I will agree that what your are saying is a good thing for end users. For phone manufacturers, it is quite unattractive.
Because Microsoft basically defines that hardware, and software, there is no way for manufacturers to differentiate their W7P model, from the the other guy’s W7P model. There’s only so many different ways a rectangle form factor can be done.
Also, from the manufacturers perspective, marginalizes them in the eyes of the carriers. Always remember, in the world of wireless, you and I are not the customers of the manufacturers, the carriers are. If all of the phones are basically the same, it doesn’t make much difference who makes it. HTC, Samsung, Motorola, Nokia, Sony…put all their names in a hat and pick one, they’re all basically going to be the same thing.
The reason that there is this “fragmentation” in Android, is because Android gives the manufacturers the freedom to customize and differentiate. There is a distinct difference in feel when using Android phones from different manufacturers. And any Android user that has owned phones from different manufacturers, will express a preference, to one manufacturer or another. They will also be able to actually describe the points that they liked, and didn’t like, for each.

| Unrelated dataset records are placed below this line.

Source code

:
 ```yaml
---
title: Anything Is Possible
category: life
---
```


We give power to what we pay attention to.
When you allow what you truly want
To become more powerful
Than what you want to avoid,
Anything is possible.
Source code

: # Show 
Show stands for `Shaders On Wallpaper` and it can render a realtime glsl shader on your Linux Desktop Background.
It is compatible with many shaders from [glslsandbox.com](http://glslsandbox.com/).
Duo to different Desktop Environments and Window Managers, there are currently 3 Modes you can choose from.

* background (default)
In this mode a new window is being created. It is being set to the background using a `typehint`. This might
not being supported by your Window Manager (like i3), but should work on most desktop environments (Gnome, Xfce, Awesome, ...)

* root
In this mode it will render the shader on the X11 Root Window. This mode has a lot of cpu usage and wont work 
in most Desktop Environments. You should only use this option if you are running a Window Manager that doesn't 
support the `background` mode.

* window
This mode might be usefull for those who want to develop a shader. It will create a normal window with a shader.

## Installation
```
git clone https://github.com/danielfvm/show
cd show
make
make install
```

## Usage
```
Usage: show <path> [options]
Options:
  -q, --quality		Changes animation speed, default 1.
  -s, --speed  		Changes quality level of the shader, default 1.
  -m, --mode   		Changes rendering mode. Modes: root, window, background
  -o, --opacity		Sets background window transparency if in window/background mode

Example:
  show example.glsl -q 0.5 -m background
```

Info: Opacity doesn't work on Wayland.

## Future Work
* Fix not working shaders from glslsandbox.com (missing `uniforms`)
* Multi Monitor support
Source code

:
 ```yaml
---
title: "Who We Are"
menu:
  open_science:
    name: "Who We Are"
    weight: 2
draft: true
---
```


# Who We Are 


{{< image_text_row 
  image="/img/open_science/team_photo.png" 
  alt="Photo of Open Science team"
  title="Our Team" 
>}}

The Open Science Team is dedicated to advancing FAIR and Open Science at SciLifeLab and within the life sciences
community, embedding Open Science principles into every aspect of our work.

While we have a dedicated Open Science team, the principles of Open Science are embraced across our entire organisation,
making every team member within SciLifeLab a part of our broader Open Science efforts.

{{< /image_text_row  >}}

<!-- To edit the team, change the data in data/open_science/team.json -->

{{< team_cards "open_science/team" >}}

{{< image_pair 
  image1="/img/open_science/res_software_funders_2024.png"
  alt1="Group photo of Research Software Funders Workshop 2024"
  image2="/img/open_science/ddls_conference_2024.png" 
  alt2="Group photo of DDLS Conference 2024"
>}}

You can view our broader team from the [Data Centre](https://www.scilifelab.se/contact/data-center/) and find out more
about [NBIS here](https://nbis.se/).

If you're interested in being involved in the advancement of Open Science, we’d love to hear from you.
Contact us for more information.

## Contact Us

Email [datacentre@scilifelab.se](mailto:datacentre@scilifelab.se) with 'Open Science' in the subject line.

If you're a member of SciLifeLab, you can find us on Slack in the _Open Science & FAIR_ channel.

Microsoft can’t go the direction of Apple, because they don’t make, nor do they have any interest in making, the hardware.
The current structure the Microsoft is using, is not one manufacturers will choose willingly. The reason that Nokia accepted it, was because they let Microsoft convince them that they could use their combined patent portfolios, to sue Android out of existence. The only reason HTC makes a Windows Phone, is because Microsoft sued over Android, and HTC doesn’t have the same resources as a Samsung, Motorola, or Google, so they settled with them. HTC pays licensing fees to Microsoft, for every Android it sells.
I wouldn’t doubt that Microsoft worked out a deal that would give HTC a break on those payments, if they would produce Windows Phone hardware.
Now Windows 8, is truly something different, and Microsoft is taking a huge risk with it. The bread and butter of Microsoft, is enterprise software sales. Enterprises don’t like “revolutionary” products, that they then have to spend money training their employees to use and their IT staffs to support. They prefer “evolutionary”.
In the consumer space, I personally think that it will be a huge success. However, I see it being more of a threat to the in the tablet market (specifically the iPad). I personally don’t see it faring any better in the smartphone segment then W7P has.
I’m a huge Android fan, but frankly, Android in tablet form sucks ass. In the future, I see Android continuing to dominate the smartphone segment, while becoming almost non-existent in the tablet segment. While Apple and Microsoft duke it out for for the tablet market, which will eventually include the hybrid products that will eventually replace netbooks, laptops, and non-server desktops.